Vital Farms, Inc. (NASDAQ:VITL) hit record revenue of $471 million in its 2023 fiscal year, up 30.3% year-over-year. Its margins also improved considerably in 2023, which resulted in adjusted EBIDTA more than doubling year-over-year to $13.9 million. Sales growth is expected to slow down moderately this year however, with the company predicting a 17% revenue boost in 2024.
Value of Anchor Capital Management’s 13F Position (3/31/2024): $5.61 million
Number of Hedge Fund Shareholders (12/31/2023): 18
Anchor Capital Management raised its stake in Energy Recovery, Inc. (NASDAQ:ERII) by 40% during Q1 to 355,500 shares. Several other funds were building stakes in the water treatment company towards the end of 2023, including Steve Cohen’s Point72 Asset Management, Greg Eisner’s Engineer Gate Manager, and Kenneth Tropin’s Graham Capital Management.

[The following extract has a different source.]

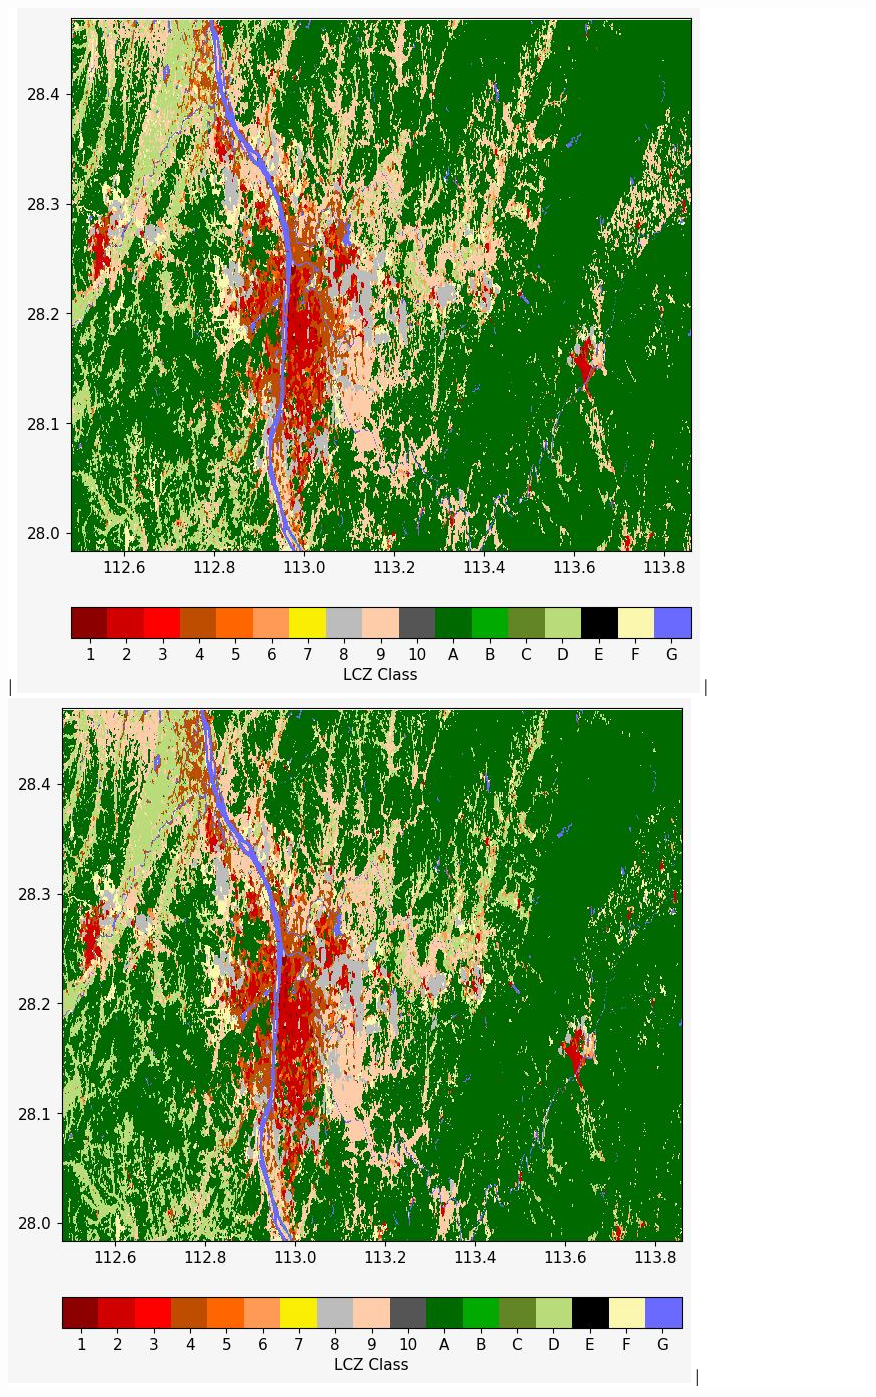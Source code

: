 | ![](img/d858e0e23f5136c528a815b6abb2afb856d10b03lcz_map_uniform.png) | ![](img/dbc0f5775d94c0f4b160604559a2ef92460c25adlcz_map_stratified.png) |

Energy Recovery, Inc. (NASDAQ:ERII) will undergo two major leadership changes in the span of less than a year, which has weighed on shares. Former CEO Bob Mao was replaced by David Moon in October 2023, with the company’s board citing the need for new leadership as it seeks to scale its commercialization opportunities in wastewater treatment and refrigeration. CFO Joshua Ballard is set to follow Mr. Mao out the door, as he announced his resignation in February, effective June 2024.
That commercialization push weighed on expenses in Q1, which rose by 11% to $18.1 million, in turn dragging gross margin down to 59% from 60.9% a year earlier. Expenses were 50% higher than revenue during the quarter, which came in at $12.1 million, widely missing the $13.5 million figure estimated by analysts.
Commenting on the results, CEO Moon said revenue fell within the expected range and that full-year guidance remains unchanged, with secured contracts already accounting for 60% of the mid-point of that 2024 revenue guidance.
The Diamond Hill Small Cap Fund noted the uncertainty around the company following the replacement of Energy Recovery, Inc. (NASDAQ:ERII)’s CEO in late 2023, but remains bullish on the company’s fundamentals, as noted in its Q4 2023 investor letter:
“Other bottom contributors included Concrete Pumping Holdings, Energy Recovery, Inc. (NASDAQ:ERII) and Allient. Energy Recovery manufactures energy recovery devices used in industrial processes involving high-pressure fluids or gases pumping. Shares declined in Q4 as the company’s board abruptly replaced the CEO, creating uncertainty. However, we believe our thesis and the company’s fundamentals remain intact.”
Value of Anchor Capital Management’s 13F Position (3/31/2024): $7.01 million
Number of Hedge Fund Shareholders (12/31/2023): 22
Closing out the first part of our list of Anchor Capital Management’s top stock picks for 2024 is diversified tech company Unisys Corporation (NYSE:UIS). Anchor Capital Management trimmed its stake in Unisys by 20% during the first quarter to 1.43 million shares following a rough quarter for the stock, as it lost 13.9% of its value.
Unisys Corporation (NYSE:UIS) shares sank by 33% on February 22 following the release of the company’s fourth quarter 2023 financial results. The company swung back to revenue growth during the quarter (up 3.3% to $557 million) and was also slightly more profitable year-over-year (GAAP operating profits of $50 million, up from $44 million), but hedge funds and investors were concerned about the uncertainty surrounding the company’s future revenue outlook and pension obligations.
Unisys Corporation (NYSE:UIS) was also removed from the S&P SmallCap 600 during the quarter given its long-term struggles (shares are down by more than 80% since 2021) and swooning market cap, which has tumbled to just $350 million.
On the other hand, Unisys has been growing its margins in recent quarters and boasts top flight contract renewal rates of over 96% on contracts valued at over $1 million, which has likely offered enough upside potential for Anchor Capital Management to stick with the stock despite its ongoing struggles, albeit in a slightly less exposed fashion.